Sur l’insistance d’Otto, la maison est en grande partie non meublée et est tout sauf kitsch.

Ce n’est pas ainsi qu’Hollywood aurait cherché à éveiller des émotions. De cette façon, cependant, il n’y a pas de distraction, pas d’échappatoire à l’intériorisation des mesures désespérées et forcée que les Juifs cherchant à survivre au génocide nazi ont dû prendre.

Annemarie Bekker, qui a travaillé pendant dix ans au département de la communication du musée, affirme que le nombre annuel de visiteurs a atteint 1,2 million et ne cesse de croître. 11 à 12 % d’entre eux sont néerlandais.

« Nous avons pensé qu’il diminuerait au fil du temps, mais cela n’a pas été le cas », dit-elle autour d’un café dans la petite cafétéria du musée.

L’enquête ADL constate que, même en Hollande, pays relativement éclairé et tolérant, 17 % pensent que les Juifs ont trop de pouvoir dans le monde des affaires ;
16 % pensent que les Juifs ne se soucient que de ce qui arrive à leurs semblables et 11 % pensent que les gens détestent les Juifs à cause de leur comportement.

Anne Frank, age twelve, at her school desk in Amsterdam, 1941.

Anne Frank, à l’âge de 12 ans à l’école à Amsterdam, en 1941

Bekker préfère sagement ne pas généraliser sur la façon dont les Néerlandais se réfèrent généralement à l’Holocauste de nos jours, ni sur la perception décalée du comportement de la Hollande.

Un pays qui a été initialement considéré comme bon pour les Juifs, mais qui plus tard s’est révélé avoir été si bien organisé que cela a facilité une proportion étonnamment élevée de déportations et ainsi de décès.

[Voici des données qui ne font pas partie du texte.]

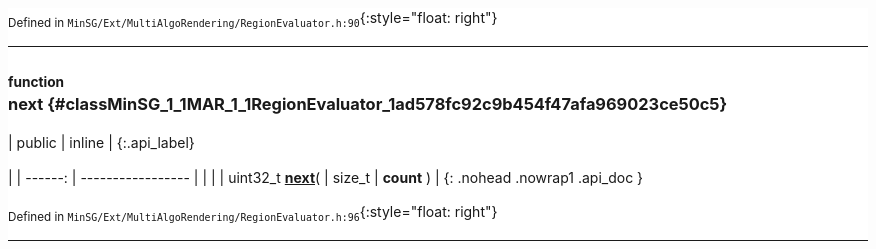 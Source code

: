 



<sub>Defined in `MinSG/Ext/MultiAlgoRendering/RegionEvaluator.h:90`</sub>{:style="float: right"}

-------------------------------------------------------------------

### <small>function</small><br/> next {#classMinSG_1_1MAR_1_1RegionEvaluator_1ad578fc92c9b454f47afa969023ce50c5}

| public | inline |
{:.api_label}

|
| ------: | ----------------- |
|  |
| uint32_t **[next](#classMinSG_1_1MAR_1_1RegionEvaluator_1ad578fc92c9b454f47afa969023ce50c5)**( | size_t | **count** ) |
{: .nohead .nowrap1 .api_doc }





<sub>Defined in `MinSG/Ext/MultiAlgoRendering/RegionEvaluator.h:96`</sub>{:style="float: right"}

-------------------------------------------------------------------


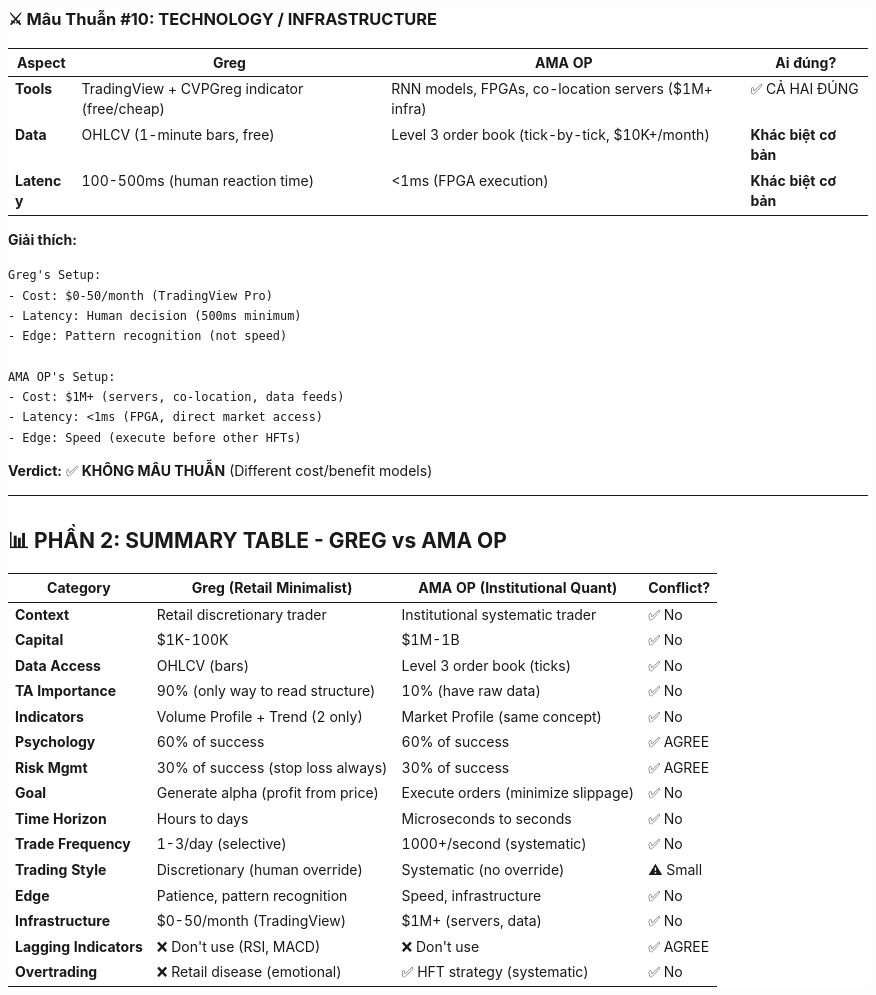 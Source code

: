 ### ⚔️ Mâu Thuẫn #10: TECHNOLOGY / INFRASTRUCTURE

| Aspect | Greg | AMA OP | Ai đúng? |
|--------|------|--------|----------|
| **Tools** | TradingView + CVPGreg indicator (free/cheap) | RNN models, FPGAs, co-location servers ($1M+ infra) | ✅ CẢ HAI ĐÚNG |
| **Data** | OHLCV (1-minute bars, free) | Level 3 order book (tick-by-tick, $10K+/month) | **Khác biệt cơ bản** |
| **Latency** | 100-500ms (human reaction time) | <1ms (FPGA execution) | **Khác biệt cơ bản** |

**Giải thích:**
```
Greg's Setup:
- Cost: $0-50/month (TradingView Pro)
- Latency: Human decision (500ms minimum)
- Edge: Pattern recognition (not speed)

AMA OP's Setup:
- Cost: $1M+ (servers, co-location, data feeds)
- Latency: <1ms (FPGA, direct market access)
- Edge: Speed (execute before other HFTs)
```

**Verdict:** ✅ **KHÔNG MÂU THUẪN** (Different cost/benefit models)

---

## 📊 PHẦN 2: SUMMARY TABLE - GREG vs AMA OP

| Category | Greg (Retail Minimalist) | AMA OP (Institutional Quant) | Conflict? |
|----------|--------------------------|------------------------------|-----------|
| **Context** | Retail discretionary trader | Institutional systematic trader | ✅ No |
| **Capital** | $1K-100K | $1M-1B | ✅ No |
| **Data Access** | OHLCV (bars) | Level 3 order book (ticks) | ✅ No |
| **TA Importance** | 90% (only way to read structure) | 10% (have raw data) | ✅ No |
| **Indicators** | Volume Profile + Trend (2 only) | Market Profile (same concept) | ✅ No |
| **Psychology** | 60% of success | 60% of success | ✅ AGREE |
| **Risk Mgmt** | 30% of success (stop loss always) | 30% of success | ✅ AGREE |
| **Goal** | Generate alpha (profit from price) | Execute orders (minimize slippage) | ✅ No |
| **Time Horizon** | Hours to days | Microseconds to seconds | ✅ No |
| **Trade Frequency** | 1-3/day (selective) | 1000+/second (systematic) | ✅ No |
| **Trading Style** | Discretionary (human override) | Systematic (no override) | ⚠️ Small |
| **Edge** | Patience, pattern recognition | Speed, infrastructure | ✅ No |
| **Infrastructure** | $0-50/month (TradingView) | $1M+ (servers, data) | ✅ No |
| **Lagging Indicators** | ❌ Don't use (RSI, MACD) | ❌ Don't use | ✅ AGREE |
| **Overtrading** | ❌ Retail disease (emotional) | ✅ HFT strategy (systematic) | ✅ No |
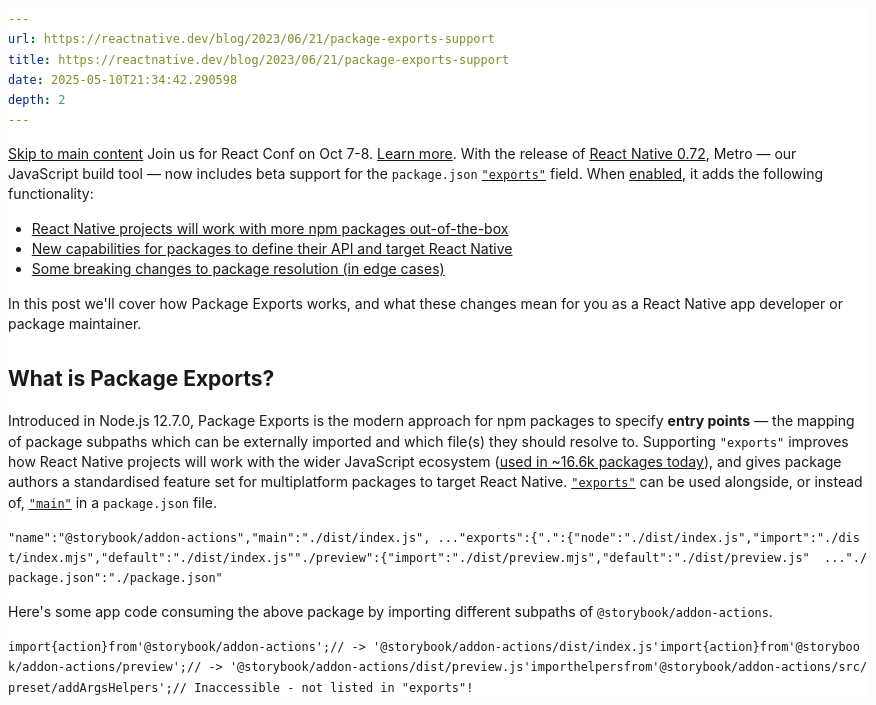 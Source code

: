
 ```yaml
---
url: https://reactnative.dev/blog/2023/06/21/package-exports-support
title: https://reactnative.dev/blog/2023/06/21/package-exports-support
date: 2025-05-10T21:34:42.290598
depth: 2
---
```


[Skip to main content](https://reactnative.dev/blog/2023/06/21/package-exports-support#__docusaurus_skipToContent_fallback)
Join us for React Conf on Oct 7-8. [Learn more](https://conf.react.dev).
With the release of [React Native 0.72](https://reactnative.dev/blog/2023/06/21/0.72-metro-package-exports-symlinks), Metro — our JavaScript build tool — now includes beta support for the `package.json` [`"exports"`](https://nodejs.org/docs/latest-v18.x/api/packages.html#exports) field. When [enabled](https://reactnative.dev/blog/2023/06/21/package-exports-support#enabling-package-exports-beta), it adds the following functionality:
  * [React Native projects will work with more npm packages out-of-the-box](https://reactnative.dev/blog/2023/06/21/package-exports-support#for-app-developers)
  * [New capabilities for packages to define their API and target React Native](https://reactnative.dev/blog/2023/06/21/package-exports-support#for-package-maintainers-preview)
  * [Some breaking changes to package resolution (in edge cases)](https://reactnative.dev/blog/2023/06/21/package-exports-support#breaking-changes)


In this post we'll cover how Package Exports works, and what these changes mean for you as a React Native app developer or package maintainer.
## What is Package Exports?[​](https://reactnative.dev/blog/2023/06/21/package-exports-support#what-is-package-exports "Direct link to What is Package Exports?")
Introduced in Node.js 12.7.0, Package Exports is the modern approach for npm packages to specify **entry points** — the mapping of package subpaths which can be externally imported and which file(s) they should resolve to.
Supporting `"exports"` improves how React Native projects will work with the wider JavaScript ecosystem ([used in ~16.6k packages today](https://github.com/search?q=path%3A%2A%2A%2Fpackage.json+%22%5C%22access%5C%22%3A+%5C%22public%5C%22%22+%22%5C%22exports%5C%22%22+NOT+path%3A%2A%2A%2Fnode_modules+NOT+is%3Afork+NOT+is%3Aarchived&type=code)), and gives package authors a standardised feature set for multiplatform packages to target React Native.
[`"exports"`](https://nodejs.org/docs/latest-v19.x/api/packages.html#exports) can be used alongside, or instead of, [`"main"`](https://nodejs.org/docs/latest-v19.x/api/packages.html#main) in a `package.json` file.
```
"name":"@storybook/addon-actions","main":"./dist/index.js", ..."exports":{".":{"node":"./dist/index.js","import":"./dist/index.mjs","default":"./dist/index.js""./preview":{"import":"./dist/preview.mjs","default":"./dist/preview.js"  ..."./package.json":"./package.json"
```

Here's some app code consuming the above package by importing different subpaths of `@storybook/addon-actions`.
```
import{action}from'@storybook/addon-actions';// -> '@storybook/addon-actions/dist/index.js'import{action}from'@storybook/addon-actions/preview';// -> '@storybook/addon-actions/dist/preview.js'importhelpersfrom'@storybook/addon-actions/src/preset/addArgsHelpers';// Inaccessible - not listed in "exports"!
```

Elle pense que le Journal d’Anne Frank est devenu une sensation et qu’il continue de l’être en grande partie, bien sûr, en raison de son contenu, l’introspection, l’aisance d’expression et la maturité de sa jeune auteure, mais aussi parce que c’était le premier journal de ce genre à être publié – en 1947.

« Avec Otto comme force motrice, à une époque où les gens voulaient oublier ce qui s’était passé pendant la Seconde Guerre mondiale ». Puis vint la pièce de théâtre, le film, le musée, et un phénomène persistant est né.

La Maison d’Anne Frank, soucieuse de donner une grande leçon sur les dangers de l’extrémisme et de l’intolérance, dispose d’une salle à la fin de l’exposition où les visiteurs – les groupes scolaires, en particulier – vont décider, via les bureaux de vote, de la ligne d’équilibre qui devrait être établie entre les libertés individuelles et la nécessité d’interdire l’extrémisme.

Certains des dilemmes posés dans cette section du musée sont en effet angoissants.

Selon l’enquête ADL, 20 % des personnes aux Pays-Bas pensent que les Juifs parlent encore trop sur ce qui leur est arrivé durant l’Holocauste.

Cette dernière pièce de l’exposition Anne Frank offre un moyen sophistiqué et instructif pour ceux qui craignent que – alors que le monde cherche à avancer et que les derniers survivants disparaissent – les leçons des années 1930 et 1940 disparaissent avec eux.